(Saved data entries)
· · · ·

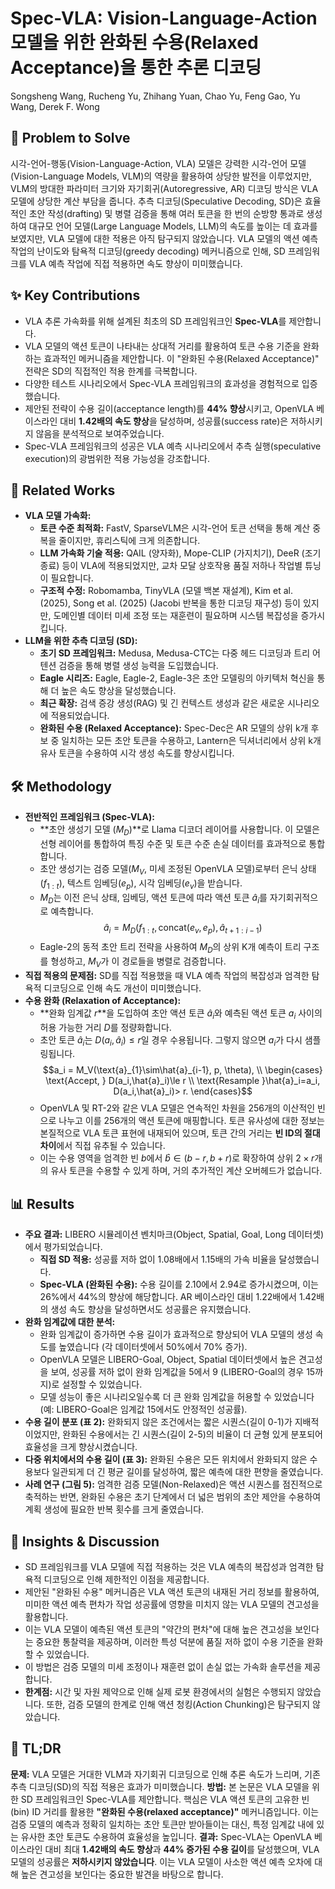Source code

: # Spec-VLA: Vision-Language-Action 모델을 위한 완화된 수용(Relaxed Acceptance)을 통한 추론 디코딩

Songsheng Wang, Rucheng Yu, Zhihang Yuan, Chao Yu, Feng Gao, Yu Wang, Derek F. Wong

## 🧩 Problem to Solve

시각-언어-행동(Vision-Language-Action, VLA) 모델은 강력한 시각-언어 모델(Vision-Language Models, VLM)의 역량을 활용하여 상당한 발전을 이루었지만, VLM의 방대한 파라미터 크기와 자기회귀(Autoregressive, AR) 디코딩 방식은 VLA 모델에 상당한 계산 부담을 줍니다. 추측 디코딩(Speculative Decoding, SD)은 효율적인 초안 작성(drafting) 및 병렬 검증을 통해 여러 토큰을 한 번의 순방향 통과로 생성하여 대규모 언어 모델(Large Language Models, LLM)의 속도를 높이는 데 효과를 보였지만, VLA 모델에 대한 적용은 아직 탐구되지 않았습니다. VLA 모델의 액션 예측 작업의 난이도와 탐욕적 디코딩(greedy decoding) 메커니즘으로 인해, SD 프레임워크를 VLA 예측 작업에 직접 적용하면 속도 향상이 미미했습니다.

## ✨ Key Contributions

- VLA 추론 가속화를 위해 설계된 최초의 SD 프레임워크인 **Spec-VLA**를 제안합니다.
- VLA 모델의 액션 토큰이 나타내는 상대적 거리를 활용하여 토큰 수용 기준을 완화하는 효과적인 메커니즘을 제안합니다. 이 "완화된 수용(Relaxed Acceptance)" 전략은 SD의 직접적인 적용 한계를 극복합니다.
- 다양한 테스트 시나리오에서 Spec-VLA 프레임워크의 효과성을 경험적으로 입증했습니다.
- 제안된 전략이 수용 길이(acceptance length)를 **44% 향상**시키고, OpenVLA 베이스라인 대비 **1.42배의 속도 향상**을 달성하며, 성공률(success rate)은 저하시키지 않음을 분석적으로 보여주었습니다.
- Spec-VLA 프레임워크의 성공은 VLA 예측 시나리오에서 추측 실행(speculative execution)의 광범위한 적용 가능성을 강조합니다.

## 📎 Related Works

- **VLA 모델 가속화:**
  - **토큰 수준 최적화:** FastV, SparseVLM은 시각-언어 토큰 선택을 통해 계산 중복을 줄이지만, 휴리스틱에 크게 의존합니다.
  - **LLM 가속화 기술 적용:** QAIL (양자화), Mope-CLIP (가지치기), DeeR (조기 종료) 등이 VLA에 적용되었지만, 교차 모달 상호작용 품질 저하나 작업별 튜닝이 필요합니다.
  - **구조적 수정:** Robomamba, TinyVLA (모델 백본 재설계), Kim et al. (2025), Song et al. (2025) (Jacobi 반복을 통한 디코딩 재구성) 등이 있지만, 도메인별 데이터 미세 조정 또는 재훈련이 필요하며 시스템 복잡성을 증가시킵니다.
- **LLM을 위한 추측 디코딩 (SD):**
  - **초기 SD 프레임워크:** Medusa, Medusa-CTC는 다중 헤드 디코딩과 트리 어텐션 검증을 통해 병렬 생성 능력을 도입했습니다.
  - **Eagle 시리즈:** Eagle, Eagle-2, Eagle-3은 초안 모델링의 아키텍처 혁신을 통해 더 높은 속도 향상을 달성했습니다.
  - **최근 확장:** 검색 증강 생성(RAG) 및 긴 컨텍스트 생성과 같은 새로운 시나리오에 적용되었습니다.
  - **완화된 수용 (Relaxed Acceptance):** Spec-Dec은 AR 모델의 상위 k개 후보 중 일치하는 모든 초안 토큰을 수용하고, Lantern은 딕셔너리에서 상위 k개 유사 토큰을 수용하여 시각 생성 속도를 향상시킵니다.

## 🛠️ Methodology

- **전반적인 프레임워크 (Spec-VLA):**
  - **초안 생성기 모델 ($M_D$)**로 Llama 디코더 레이어를 사용합니다. 이 모델은 선형 레이어를 통합하여 특징 수준 및 토큰 수준 손실 데이터를 효과적으로 통합합니다.
  - 초안 생성기는 검증 모델($M_V$, 미세 조정된 OpenVLA 모델)로부터 은닉 상태($f_{1:t}$), 텍스트 임베딩($e_p$), 시각 임베딩($e_v$)을 받습니다.
  - $M_D$는 이전 은닉 상태, 임베딩, 액션 토큰에 따라 액션 토큰 $\hat{a}_i$를 자기회귀적으로 예측합니다.
    $$\hat{a}_i = M_D(f_{1:t}, \text{concat}(e_v, e_p), \hat{a}_{t+1:i-1})$$
  - Eagle-2의 동적 초안 트리 전략을 사용하여 $M_D$의 상위 K개 예측이 트리 구조를 형성하고, $M_V$가 이 경로들을 병렬로 검증합니다.
- **직접 적용의 문제점:** SD를 직접 적용했을 때 VLA 예측 작업의 복잡성과 엄격한 탐욕적 디코딩으로 인해 속도 개선이 미미했습니다.
- **수용 완화 (Relaxation of Acceptance):**
  - **완화 임계값 $r$**을 도입하여 초안 액션 토큰 $\hat{a}_i$와 예측된 액션 토큰 $a_i$ 사이의 허용 가능한 거리 $D$를 정량화합니다.
  - 초안 토큰 $\hat{a}_i$는 $D(a_i, \hat{a}_i) \le r$일 경우 수용됩니다. 그렇지 않으면 $a_i$가 다시 샘플링됩니다.
    $$a_i = M_V(\text{a}_{1}\sim\hat{a}_{i-1}, p, \theta), \\ \begin{cases} \text{Accept, } D(a_i,\hat{a}_i)\le r \\ \text{Resample }\hat{a}_i=a_i, D(a_i,\hat{a}_i)> r. \end{cases}$$
  - OpenVLA 및 RT-2와 같은 VLA 모델은 연속적인 차원을 256개의 이산적인 빈으로 나누고 이를 256개의 액션 토큰에 매핑합니다. 토큰 유사성에 대한 정보는 본질적으로 VLA 토큰 표현에 내재되어 있으며, 토큰 간의 거리는 **빈 ID의 절대 차이**에서 직접 유추될 수 있습니다.
  - 이는 수용 영역을 엄격한 빈 $b$에서 $\hat{b} \in (b-r, b+r)$로 확장하여 상위 $2 \times r$개의 유사 토큰을 수용할 수 있게 하며, 거의 추가적인 계산 오버헤드가 없습니다.

## 📊 Results

- **주요 결과:** LIBERO 시뮬레이션 벤치마크(Object, Spatial, Goal, Long 데이터셋)에서 평가되었습니다.
  - **직접 SD 적용:** 성공률 저하 없이 1.08배에서 1.15배의 가속 비율을 달성했습니다.
  - **Spec-VLA (완화된 수용):** 수용 길이를 2.10에서 2.94로 증가시켰으며, 이는 26%에서 44%의 향상에 해당합니다. AR 베이스라인 대비 1.22배에서 1.42배의 생성 속도 향상을 달성하면서도 성공률은 유지했습니다.
- **완화 임계값에 대한 분석:**
  - 완화 임계값이 증가하면 수용 길이가 효과적으로 향상되어 VLA 모델의 생성 속도를 높였습니다 (각 데이터셋에서 50%에서 70% 증가).
  - OpenVLA 모델은 LIBERO-Goal, Object, Spatial 데이터셋에서 높은 견고성을 보여, 성공률 저하 없이 완화 임계값을 5에서 9 (LIBERO-Goal의 경우 15까지)로 설정할 수 있었습니다.
  - 모델 성능이 좋은 시나리오일수록 더 큰 완화 임계값을 허용할 수 있었습니다 (예: LIBERO-Goal은 임계값 15에서도 안정적인 성공률).
- **수용 길이 분포 (표 2):** 완화되지 않은 조건에서는 짧은 시퀀스(길이 0-1)가 지배적이었지만, 완화된 수용에서는 긴 시퀀스(길이 2-5)의 비율이 더 균형 있게 분포되어 효율성을 크게 향상시켰습니다.
- **다중 위치에서의 수용 길이 (표 3):** 완화된 수용은 모든 위치에서 완화되지 않은 수용보다 일관되게 더 긴 평균 길이를 달성하여, 짧은 예측에 대한 편향을 줄였습니다.
- **사례 연구 (그림 5):** 엄격한 검증 모델(Non-Relaxed)은 액션 시퀀스를 점진적으로 축적하는 반면, 완화된 수용은 초기 단계에서 더 넓은 범위의 초안 제안을 수용하여 계획 생성에 필요한 반복 횟수를 크게 줄였습니다.

## 🧠 Insights & Discussion

- SD 프레임워크를 VLA 모델에 직접 적용하는 것은 VLA 예측의 복잡성과 엄격한 탐욕적 디코딩으로 인해 제한적인 이점을 제공합니다.
- 제안된 "완화된 수용" 메커니즘은 VLA 액션 토큰의 내재된 거리 정보를 활용하여, 미미한 액션 예측 편차가 작업 성공률에 영향을 미치지 않는 VLA 모델의 견고성을 활용합니다.
- 이는 VLA 모델이 예측된 액션 토큰의 "약간의 편차"에 대해 높은 견고성을 보인다는 중요한 통찰력을 제공하며, 이러한 특성 덕분에 품질 저하 없이 수용 기준을 완화할 수 있었습니다.
- 이 방법은 검증 모델의 미세 조정이나 재훈련 없이 손실 없는 가속화 솔루션을 제공합니다.
- **한계점:** 시간 및 자원 제약으로 인해 실제 로봇 환경에서의 실험은 수행되지 않았습니다. 또한, 검증 모델의 한계로 인해 액션 청킹(Action Chunking)은 탐구되지 않았습니다.

## 📌 TL;DR

**문제:** VLA 모델은 거대한 VLM과 자기회귀 디코딩으로 인해 추론 속도가 느리며, 기존 추측 디코딩(SD)의 직접 적용은 효과가 미미했습니다.
**방법:** 본 논문은 VLA 모델을 위한 SD 프레임워크인 Spec-VLA를 제안합니다. 핵심은 VLA 액션 토큰의 고유한 빈(bin) ID 거리를 활용한 **"완화된 수용(relaxed acceptance)"** 메커니즘입니다. 이는 검증 모델의 예측과 정확히 일치하는 초안 토큰만 받아들이는 대신, 특정 임계값 내에 있는 유사한 초안 토큰도 수용하여 효율성을 높입니다.
**결과:** Spec-VLA는 OpenVLA 베이스라인 대비 최대 **1.42배의 속도 향상**과 **44% 증가된 수용 길이**를 달성했으며, VLA 모델의 성공률은 **저하시키지 않았습니다**. 이는 VLA 모델이 사소한 액션 예측 오차에 대해 높은 견고성을 보인다는 중요한 발견을 바탕으로 합니다.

· · · ·

**DIRECTIONS**
Could you set down, exactly as written, the lines above between the one holding "Songsheng Wang, Rucheng" and the one holding "- VLA 모델의 액션", inclusive, and nothing more?

**SOLUTION TO THIS EXERCISE**
Songsheng Wang, Rucheng Yu, Zhihang Yuan, Chao Yu, Feng Gao, Yu Wang, Derek F. Wong

## 🧩 Problem to Solve

시각-언어-행동(Vision-Language-Action, VLA) 모델은 강력한 시각-언어 모델(Vision-Language Models, VLM)의 역량을 활용하여 상당한 발전을 이루었지만, VLM의 방대한 파라미터 크기와 자기회귀(Autoregressive, AR) 디코딩 방식은 VLA 모델에 상당한 계산 부담을 줍니다. 추측 디코딩(Speculative Decoding, SD)은 효율적인 초안 작성(drafting) 및 병렬 검증을 통해 여러 토큰을 한 번의 순방향 통과로 생성하여 대규모 언어 모델(Large Language Models, LLM)의 속도를 높이는 데 효과를 보였지만, VLA 모델에 대한 적용은 아직 탐구되지 않았습니다. VLA 모델의 액션 예측 작업의 난이도와 탐욕적 디코딩(greedy decoding) 메커니즘으로 인해, SD 프레임워크를 VLA 예측 작업에 직접 적용하면 속도 향상이 미미했습니다.

## ✨ Key Contributions

- VLA 추론 가속화를 위해 설계된 최초의 SD 프레임워크인 **Spec-VLA**를 제안합니다.
- VLA 모델의 액션 토큰이 나타내는 상대적 거리를 활용하여 토큰 수용 기준을 완화하는 효과적인 메커니즘을 제안합니다. 이 "완화된 수용(Relaxed Acceptance)" 전략은 SD의 직접적인 적용 한계를 극복합니다.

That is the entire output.